P. ¿Qué recuerdos tiene de su hermano?

R. Éramos seis hermanos, de los que solo quedo yo. Nuestros padres eran muy religiosos. Si me asomaba a ver alguna pelea en la calle, mi padre me hacía entrar y me castigaba. Sin embargo Juan, ocho años mayor que yo, no podía remediarlo: si escuchaba blasfemias en la calle salía y se tenía que callar el que fuera.

P. ¿Cómo era Juan?

R. Era muy bueno, sólo venía a casa en el tiempo de vacaciones, no perdía ocasión de estar en “su seminario”. Cuando estaba en el pueblo, daba catequesis a los niños y los tenía locos de contentos porque les cantaba, jugaba con ellos… En casa, después de la cena, rezábamos el Rosario. Yo solía acostarme y le decía que me avisara cuando fueran a empezar, pero mi sueño era tan profundo que él nunca conseguía despertarme. Cuando las cosas se pusieron más feas, y en 1931 echaron a los seminaristas del Seminario, mi hermano llegó con los pies hinchados de tanto andar por los montes desde la capital. Recuerdo que mi padre salió en su busca, y ya en Pizarra lo encontró. Después de aquello le dijo “Juan, quédate, no vayas, que a ver dónde para esto”, pero él no consintió y dijo “yo me voy a mi Seminario”. Estaba deseando que lo llamara el rector. No vivía para otra cosa más que para el Seminario. Moría por él. Cuando se lo llevaron yo estaba en casa de una bordadora, haciéndole un alba y un amito (un paño rectangular de lino blanco que el sacerdote se colocaba bajo el alba) para cuando se ordenara. De hecho, los milicianos encontraron en mi casa una estampita de la Virgen que llevaba mi nombre, y preguntaron “¿Dónde está esta niña?” Mi madre dijo “No lo sé, salió pero no sé a dónde”. Menos mal, porque si no me madre se hubiera visto con los dos presos… Cuando yo llegué a mi casa él ya no estaba, y mi madre lloraba y lloraba. Ella murió de eso, por la pena que le produjo aquello.

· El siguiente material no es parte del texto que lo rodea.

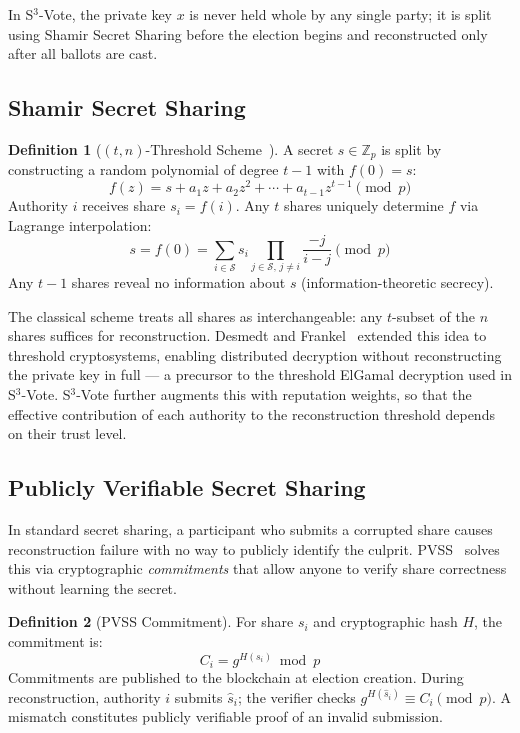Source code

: \documentclass[12pt,a4paper]{article}
\theoremstyle{definition}
\newtheorem{definition}{Definition}[section]
\theoremstyle{remark}
\begin{document}
In S$^3$-Vote, the private key $x$ is never held whole by any single party;
it is split using Shamir Secret Sharing before the election begins and
reconstructed only after all ballots are cast.

\subsection{Shamir Secret Sharing}

\begin{definition}[$(t,n)$-Threshold Scheme~\cite{shamir1979}]
  A secret $s \in \mathbb{Z}_p$ is split by constructing a random polynomial
  of degree $t{-}1$ with $f(0) = s$:
  \begin{equation}
    f(z) = s + a_1 z + a_2 z^2 + \cdots + a_{t-1} z^{t-1} \pmod{p}
  \end{equation}
  Authority $i$ receives share $s_i = f(i)$.
  Any $t$ shares uniquely determine $f$ via Lagrange interpolation:
  \begin{equation}
    s = f(0) = \sum_{i \in \mathcal{S}} s_i \prod_{j \in \mathcal{S},\, j \neq i}
    \frac{-j}{i-j} \pmod{p}
  \end{equation}
  Any $t-1$ shares reveal no information about $s$ (information-theoretic
  secrecy).
\end{definition}

The classical scheme treats all shares as interchangeable: any $t$-subset
of the $n$ shares suffices for reconstruction.
Desmedt and Frankel~\cite{desmedt1990} extended this idea to threshold
cryptosystems, enabling distributed decryption without reconstructing the
private key in full — a precursor to the threshold ElGamal decryption used
in S$^3$-Vote.
S$^3$-Vote further augments this with reputation weights, so that the
effective contribution of each authority to the reconstruction threshold depends
on their trust level.

\subsection{Publicly Verifiable Secret Sharing}

In standard secret sharing, a participant who submits a corrupted share
causes reconstruction failure with no way to publicly identify the culprit.
PVSS~\cite{schoenmakers1999,pedersen1991} solves this via cryptographic
\emph{commitments} that allow anyone to verify share correctness without
learning the secret.

\begin{definition}[PVSS Commitment]
  For share $s_i$ and cryptographic hash $H$, the commitment is:
  \begin{equation}
    C_i = g^{H(s_i)} \bmod p
    \label{eq:commitment}
  \end{equation}
  Commitments are published to the blockchain at election creation.
  During reconstruction, authority $i$ submits $\hat{s}_i$; the verifier
  checks $g^{H(\hat{s}_i)} \equiv C_i \pmod{p}$.
  A mismatch constitutes publicly verifiable proof of an invalid submission.
\end{definition}
\end{document}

P. ¿Guarda usted rencor o ha perdonado a quienes lo martirizaron?

R. Al principio no los quería ver, pero si él perdonó, yo también, claro. Él decía entre los compañeros que si le llegaba la hora del martirio, no tendría capacidad, pero el Señor se la dio, ¡vaya si se la dio!

P. ¿Usted le reza?

R. Yo le rezo mucho, le pido por la Iglesia, por la familia, por unos sobrinos que han tenido unos chiquillos, por otra que espera otro… por todo.

P. ¿Qué la enamoró a usted del Carmelo?

R. Cuando murió mi hermano, me vino el Carmelo. Yo me decía “¿qué va a ser de mí? Yo no me quedo en el mundo”. Y se lo dije al cura de Yunquera, D. Antonio Segovia, y le dije “me voy al Carmelo”. Y hablé con las madres de Málaga, que me escribieron todo lo que necesitaba para entrar, pero después mi padre me dijo que no le gustaba Málaga porque el hábito era muy gordo y me fuera a enfermar. Don Antonio me dijo entonces “¡Pues en Ronda hay carmelitas!” Y así vine aquí. Mi madre se puso muy mala al poco tiempo (falleció a los tres meses de mi ingreso) pero no dejó a mis hermanas que me avisaran, aunque yo era todavía postulante, para que no me fuera a querer quedar en casa y perdiera mi vocación. Estaba muy feliz de verme religiosa carmelita.